The five farmers were rushed to Labutta Township Hospital, one dying the same day. The other four are still receiving medical treatment, U Than Naing of the 88 Generation Peace and Open Society activist group told The Irrawaddy on Monday.
The death followed what was only the latest confrontation between farmers who claim to have originally held the farmland in Shwe Kyun Tha, and farmers who now occupy it, in a dispute over land rights that has continued since 2013.

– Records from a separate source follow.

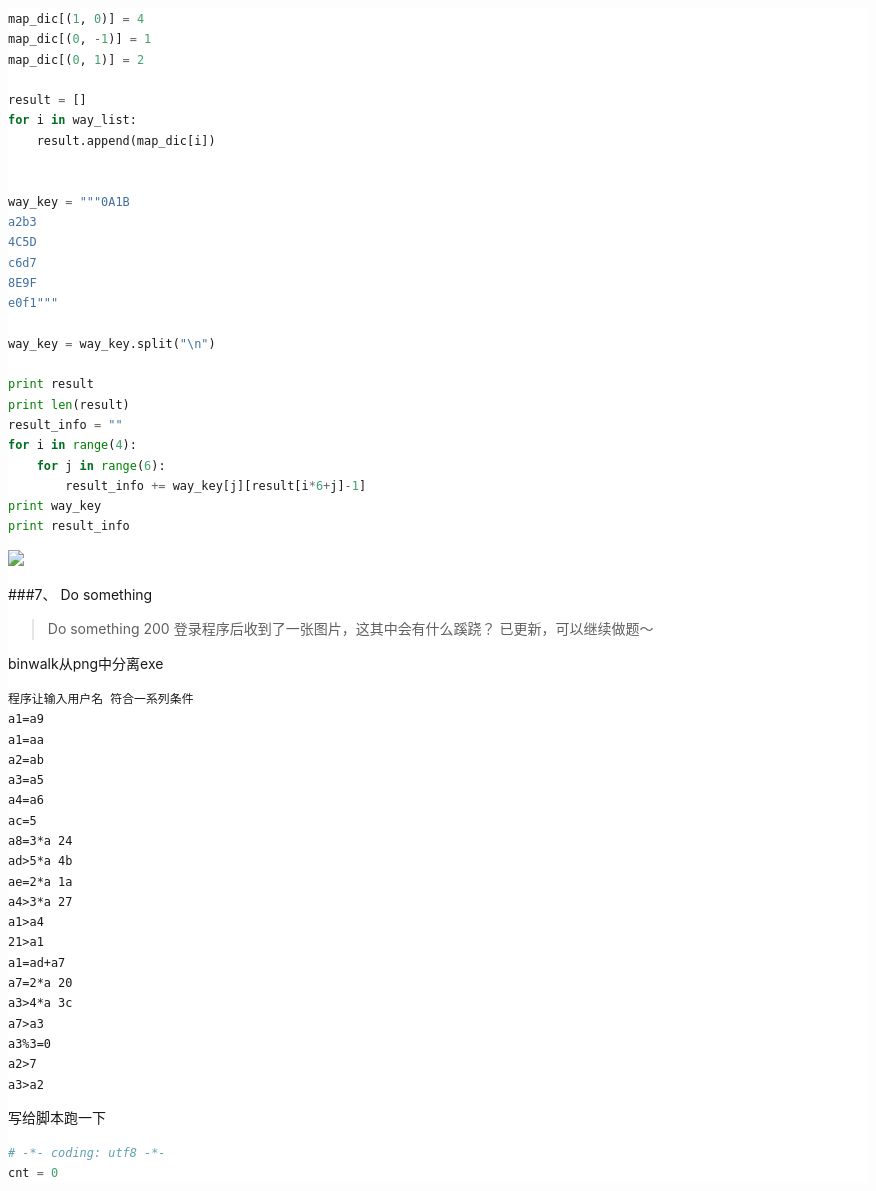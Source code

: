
 ```py
map_dic[(1, 0)] = 4
map_dic[(0, -1)] = 1
map_dic[(0, 1)] = 2

result = []
for i in way_list:
	result.append(map_dic[i])


way_key = """0A1B
a2b3
4C5D
c6d7
8E9F
e0f1"""

way_key = way_key.split("\n")

print result
print len(result)
result_info = ""
for i in range(4):
	for j in range(6):
		result_info += way_key[j][result[i*6+j]-1]
print way_key
print result_info

```
![](http://oayoilchh.bkt.clouddn.com/2016/09/11/09:25:54%20)

###7、 Do something
> Do something
200
登录程序后收到了一张图片，这其中会有什么蹊跷？
已更新，可以继续做题～


binwalk从png中分离exe

```
程序让输入用户名 符合一系列条件
a1=a9
a1=aa
a2=ab
a3=a5
a4=a6
ac=5
a8=3*a 24
ad>5*a 4b
ae=2*a 1a
a4>3*a 27
a1>a4
21>a1
a1=ad+a7
a7=2*a 20
a3>4*a 3c
a7>a3
a3%3=0
a2>7
a3>a2
```
写给脚本跑一下 
```py
# -*- coding: utf8 -*-
cnt = 0
```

In 1992, the Labutta Township Forestry Department confiscated the land from the original farmers in order to plant a mangrove forest. The project was not implemented, and the department handed the land over to another group of farmers. In 2013, after the U Thein Sein administration established committees to resolve historic land disputes, the original Shwe Kyun Tha farmers began to demand their land back.
The deceased farmer belonged to the group of “new” farmers. Following the death, police detained four from the group of “original” farmers and three from the group of “new” farmers.

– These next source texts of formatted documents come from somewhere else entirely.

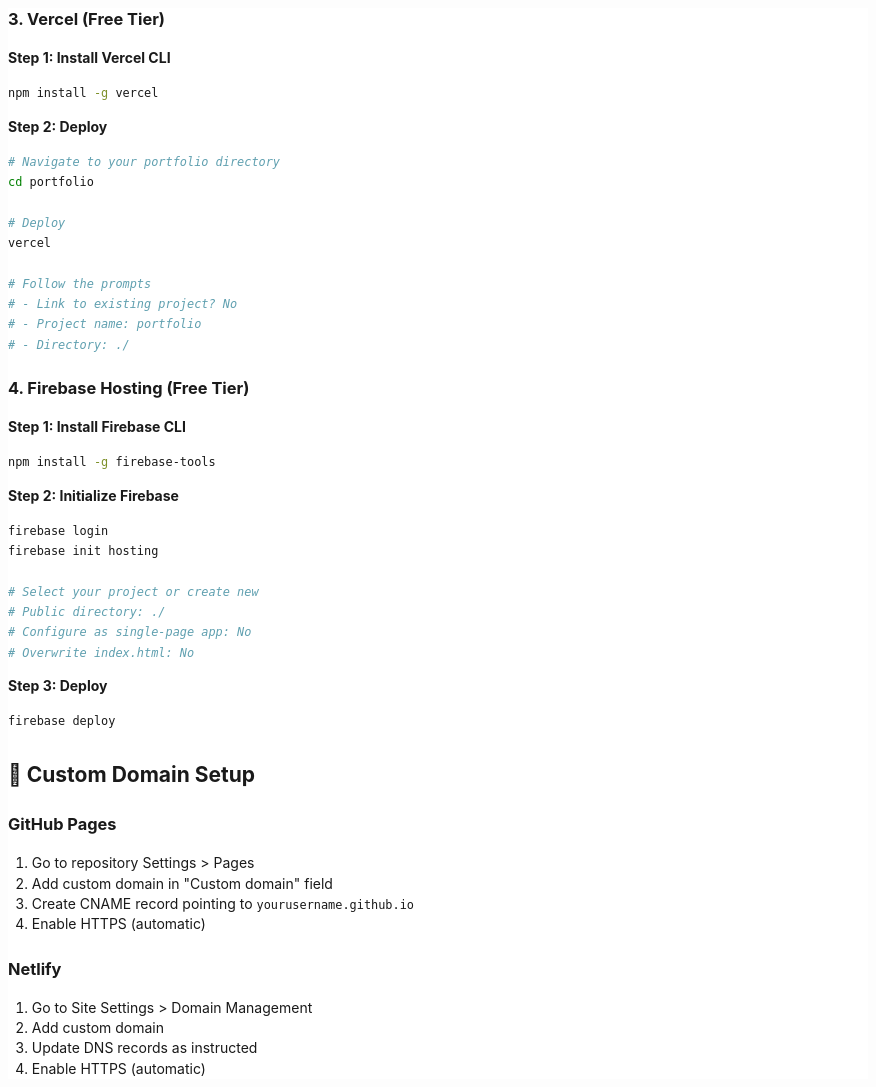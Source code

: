 ### 3. Vercel (Free Tier)

**Step 1: Install Vercel CLI**
```bash
npm install -g vercel
```

**Step 2: Deploy**
```bash
# Navigate to your portfolio directory
cd portfolio

# Deploy
vercel

# Follow the prompts
# - Link to existing project? No
# - Project name: portfolio
# - Directory: ./
```

### 4. Firebase Hosting (Free Tier)

**Step 1: Install Firebase CLI**
```bash
npm install -g firebase-tools
```

**Step 2: Initialize Firebase**
```bash
firebase login
firebase init hosting

# Select your project or create new
# Public directory: ./
# Configure as single-page app: No
# Overwrite index.html: No
```

**Step 3: Deploy**
```bash
firebase deploy
```

## 🔧 Custom Domain Setup

### GitHub Pages
1. Go to repository Settings > Pages
2. Add custom domain in "Custom domain" field
3. Create CNAME record pointing to `yourusername.github.io`
4. Enable HTTPS (automatic)

### Netlify
1. Go to Site Settings > Domain Management
2. Add custom domain
3. Update DNS records as instructed
4. Enable HTTPS (automatic)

Police have since been guarding the houses of the “original” farmers, after a rumor circulated that the “new” farmers would mount a revenge attack, said Nyo Seint of the Human Rights Activist Network based in the Irrawaddy Division capital of Pathein.

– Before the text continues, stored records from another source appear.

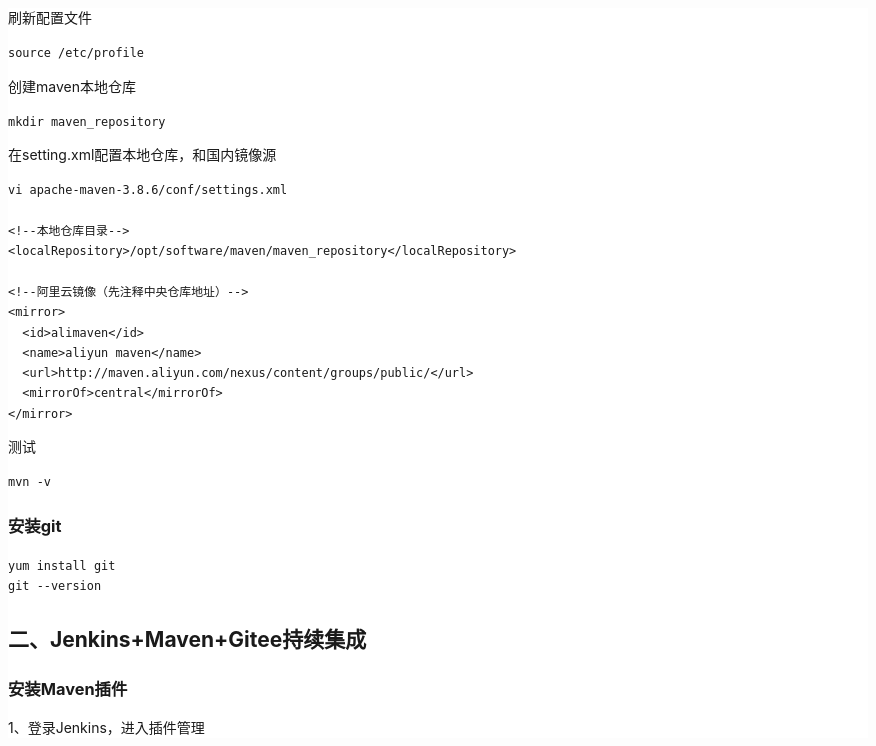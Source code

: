 刷新配置文件

```
source /etc/profile
```

创建maven本地仓库

```
mkdir maven_repository
```

在setting.xml配置本地仓库，和国内镜像源

```
vi apache-maven-3.8.6/conf/settings.xml

<!--本地仓库目录-->
<localRepository>/opt/software/maven/maven_repository</localRepository>

<!--阿里云镜像（先注释中央仓库地址）-->
<mirror>
  <id>alimaven</id>
  <name>aliyun maven</name>
  <url>http://maven.aliyun.com/nexus/content/groups/public/</url>
  <mirrorOf>central</mirrorOf>        
</mirror>
```

测试

```
mvn -v
```



### 安装git

```
yum install git
git --version
```



## 二、Jenkins+Maven+Gitee持续集成

### 安装Maven插件

1、登录Jenkins，进入插件管理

Irrawaddy Division Chief of Police Col Tun Min confirmed that he had dispatched his deputy to supervise the Labutta District Police, to ensure against further clashes.
In other events, the Labutta Township Forestry Department in the second week of August sued 12 local farmers for illegally fishing, breeding prawns and felling wood in the same forest reserve.
U Chit Than Tun, who heads the department, said that local forest coverage was shrinking: he had sued the farmers as a “warning,” after receiving instructions from headquarters in Naypyidaw to step up forest conservation efforts.
U Tun Tun Oo, who heads the Pathein-based Human Rights Activist Network, said that three of the farmers, who were charged with trespassing in the forest resolve, had illegally been detained beyond the 12-hour limit mandated by the offence.
Labutta township court conducted an initial hearing for the farmers on Aug. 29. The second hearing is scheduled for Tuesday.
U Aung Moe Win, chairman of the Labutta Farmer’s Union, said tension is unavoidable if the forestry department continues to sue local farmers for trespassing on the forest reserve.
“The forestry department did not enforce forestry laws in the past, but now they are applying them without studying the situation on the ground. I would say it is wrong to conserve forests in this way,” he said.